**What you should do:** In the listing below, find the line containing "People in unstable or" and the line containing "To make sure". Repeat exactly those two lines and every line between them.

....

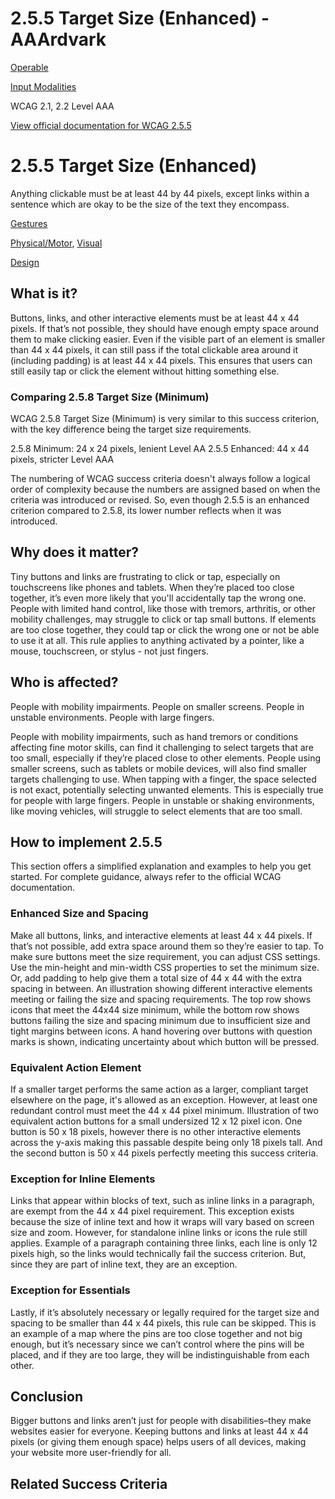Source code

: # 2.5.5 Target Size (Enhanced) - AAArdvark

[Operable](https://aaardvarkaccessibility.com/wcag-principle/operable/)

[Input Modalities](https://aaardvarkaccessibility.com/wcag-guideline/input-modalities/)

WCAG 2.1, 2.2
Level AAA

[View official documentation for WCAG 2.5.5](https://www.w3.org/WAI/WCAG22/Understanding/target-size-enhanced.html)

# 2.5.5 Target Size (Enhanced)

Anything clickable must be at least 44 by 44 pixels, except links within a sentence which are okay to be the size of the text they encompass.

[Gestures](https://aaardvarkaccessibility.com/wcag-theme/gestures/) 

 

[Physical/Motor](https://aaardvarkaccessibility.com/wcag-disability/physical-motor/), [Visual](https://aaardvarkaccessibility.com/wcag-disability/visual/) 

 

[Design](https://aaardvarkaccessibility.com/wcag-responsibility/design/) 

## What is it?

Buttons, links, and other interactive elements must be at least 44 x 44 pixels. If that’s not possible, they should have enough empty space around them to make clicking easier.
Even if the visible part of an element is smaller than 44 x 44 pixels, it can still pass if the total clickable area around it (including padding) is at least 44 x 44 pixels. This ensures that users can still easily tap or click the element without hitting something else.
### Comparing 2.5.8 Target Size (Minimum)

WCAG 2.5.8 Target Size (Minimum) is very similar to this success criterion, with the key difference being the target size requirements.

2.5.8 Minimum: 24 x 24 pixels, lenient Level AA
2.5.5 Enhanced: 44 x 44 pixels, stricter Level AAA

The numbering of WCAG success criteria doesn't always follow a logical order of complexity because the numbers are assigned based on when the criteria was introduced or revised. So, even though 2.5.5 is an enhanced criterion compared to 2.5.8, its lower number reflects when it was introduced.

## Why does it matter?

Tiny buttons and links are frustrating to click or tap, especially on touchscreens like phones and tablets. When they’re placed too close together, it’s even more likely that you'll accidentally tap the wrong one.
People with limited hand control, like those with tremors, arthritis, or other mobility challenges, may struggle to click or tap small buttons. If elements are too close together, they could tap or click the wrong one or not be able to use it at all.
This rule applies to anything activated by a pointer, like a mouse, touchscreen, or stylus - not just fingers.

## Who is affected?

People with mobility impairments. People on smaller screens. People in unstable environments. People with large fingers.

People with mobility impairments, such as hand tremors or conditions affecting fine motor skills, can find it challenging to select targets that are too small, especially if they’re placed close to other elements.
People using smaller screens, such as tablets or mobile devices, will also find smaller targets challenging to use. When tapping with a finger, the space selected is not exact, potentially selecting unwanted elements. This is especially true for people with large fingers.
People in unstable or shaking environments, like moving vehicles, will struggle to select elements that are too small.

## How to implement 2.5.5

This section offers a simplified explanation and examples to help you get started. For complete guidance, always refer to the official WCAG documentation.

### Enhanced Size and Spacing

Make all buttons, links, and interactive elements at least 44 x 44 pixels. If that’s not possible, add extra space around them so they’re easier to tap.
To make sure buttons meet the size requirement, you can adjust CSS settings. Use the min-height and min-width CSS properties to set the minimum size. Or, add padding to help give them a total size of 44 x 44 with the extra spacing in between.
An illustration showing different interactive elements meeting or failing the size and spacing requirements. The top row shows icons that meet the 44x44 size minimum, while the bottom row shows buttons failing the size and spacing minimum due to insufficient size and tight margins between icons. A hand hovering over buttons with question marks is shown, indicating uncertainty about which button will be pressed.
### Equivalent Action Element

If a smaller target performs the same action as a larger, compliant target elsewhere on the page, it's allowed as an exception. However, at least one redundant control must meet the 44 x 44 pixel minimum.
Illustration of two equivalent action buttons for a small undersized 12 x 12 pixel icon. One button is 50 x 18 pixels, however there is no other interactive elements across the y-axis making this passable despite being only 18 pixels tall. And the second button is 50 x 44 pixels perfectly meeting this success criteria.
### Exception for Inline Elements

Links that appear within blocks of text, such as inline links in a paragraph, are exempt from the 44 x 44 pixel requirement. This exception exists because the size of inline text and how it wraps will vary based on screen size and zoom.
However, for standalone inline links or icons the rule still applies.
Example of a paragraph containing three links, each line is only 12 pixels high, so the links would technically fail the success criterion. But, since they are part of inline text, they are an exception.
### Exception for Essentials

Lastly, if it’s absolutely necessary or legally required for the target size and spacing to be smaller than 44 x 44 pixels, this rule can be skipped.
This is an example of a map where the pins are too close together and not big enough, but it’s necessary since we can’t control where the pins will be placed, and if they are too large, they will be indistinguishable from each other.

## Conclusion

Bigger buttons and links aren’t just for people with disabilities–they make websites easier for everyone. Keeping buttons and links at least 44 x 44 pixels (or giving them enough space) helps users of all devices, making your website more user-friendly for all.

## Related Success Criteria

....

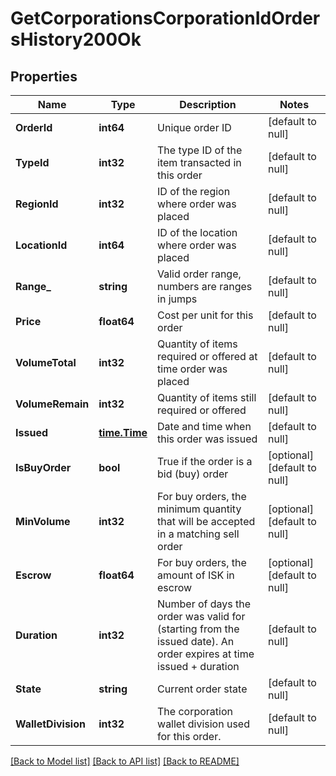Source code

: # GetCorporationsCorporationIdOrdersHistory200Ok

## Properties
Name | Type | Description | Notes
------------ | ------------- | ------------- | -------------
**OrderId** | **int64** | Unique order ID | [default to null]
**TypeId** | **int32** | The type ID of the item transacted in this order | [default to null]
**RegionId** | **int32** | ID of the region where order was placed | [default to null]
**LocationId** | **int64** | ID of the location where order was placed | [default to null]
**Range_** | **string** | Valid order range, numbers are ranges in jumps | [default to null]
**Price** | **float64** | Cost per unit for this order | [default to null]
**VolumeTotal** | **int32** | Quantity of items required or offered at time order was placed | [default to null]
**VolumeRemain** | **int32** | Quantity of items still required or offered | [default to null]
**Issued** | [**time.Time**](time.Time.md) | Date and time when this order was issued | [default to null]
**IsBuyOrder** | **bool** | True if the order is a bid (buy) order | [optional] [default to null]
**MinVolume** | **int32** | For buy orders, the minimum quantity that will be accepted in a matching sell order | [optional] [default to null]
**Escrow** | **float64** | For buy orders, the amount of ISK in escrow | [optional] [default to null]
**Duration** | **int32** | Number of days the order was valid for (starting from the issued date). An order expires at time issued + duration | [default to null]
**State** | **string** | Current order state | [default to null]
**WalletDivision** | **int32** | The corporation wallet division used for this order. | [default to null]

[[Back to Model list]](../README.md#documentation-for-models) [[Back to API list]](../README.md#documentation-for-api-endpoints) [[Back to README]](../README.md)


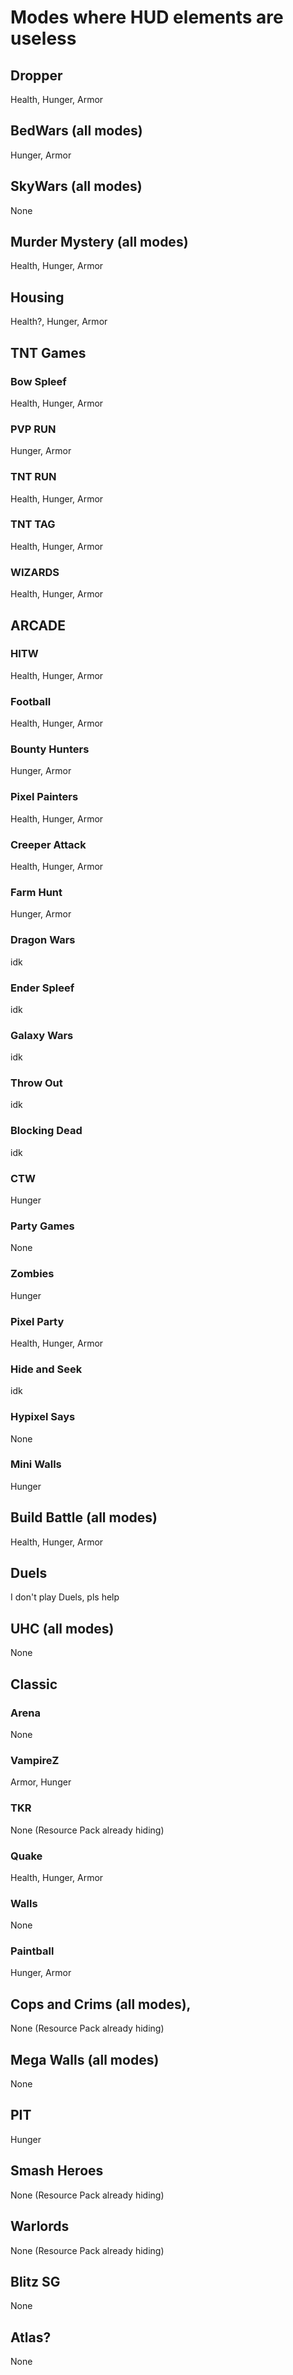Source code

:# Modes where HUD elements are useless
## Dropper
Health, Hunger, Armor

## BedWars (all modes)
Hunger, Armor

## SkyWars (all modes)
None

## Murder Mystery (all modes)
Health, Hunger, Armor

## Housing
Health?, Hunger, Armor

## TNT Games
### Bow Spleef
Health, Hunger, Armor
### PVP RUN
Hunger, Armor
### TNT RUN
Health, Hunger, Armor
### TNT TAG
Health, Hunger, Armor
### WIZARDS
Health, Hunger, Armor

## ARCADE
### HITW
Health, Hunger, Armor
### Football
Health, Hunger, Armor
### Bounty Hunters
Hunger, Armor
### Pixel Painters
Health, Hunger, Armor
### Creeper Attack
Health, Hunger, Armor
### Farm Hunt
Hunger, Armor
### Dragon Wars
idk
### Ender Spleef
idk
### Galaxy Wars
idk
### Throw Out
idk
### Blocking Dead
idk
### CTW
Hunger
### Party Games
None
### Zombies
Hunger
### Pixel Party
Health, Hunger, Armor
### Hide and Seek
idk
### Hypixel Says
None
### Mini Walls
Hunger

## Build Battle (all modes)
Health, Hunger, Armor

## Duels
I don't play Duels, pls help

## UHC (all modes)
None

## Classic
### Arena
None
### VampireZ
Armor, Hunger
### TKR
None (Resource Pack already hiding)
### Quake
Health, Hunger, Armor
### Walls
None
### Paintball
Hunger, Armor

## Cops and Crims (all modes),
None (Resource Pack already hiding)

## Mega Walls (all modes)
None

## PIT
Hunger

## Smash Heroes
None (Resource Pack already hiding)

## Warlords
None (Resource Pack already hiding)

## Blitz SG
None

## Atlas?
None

....

**Result:**
People in unstable or shaking environments, like moving vehicles, will struggle to select elements that are too small.

## How to implement 2.5.5

This section offers a simplified explanation and examples to help you get started. For complete guidance, always refer to the official WCAG documentation.

### Enhanced Size and Spacing

Make all buttons, links, and interactive elements at least 44 x 44 pixels. If that’s not possible, add extra space around them so they’re easier to tap.
To make sure buttons meet the size requirement, you can adjust CSS settings. Use the min-height and min-width CSS properties to set the minimum size. Or, add padding to help give them a total size of 44 x 44 with the extra spacing in between.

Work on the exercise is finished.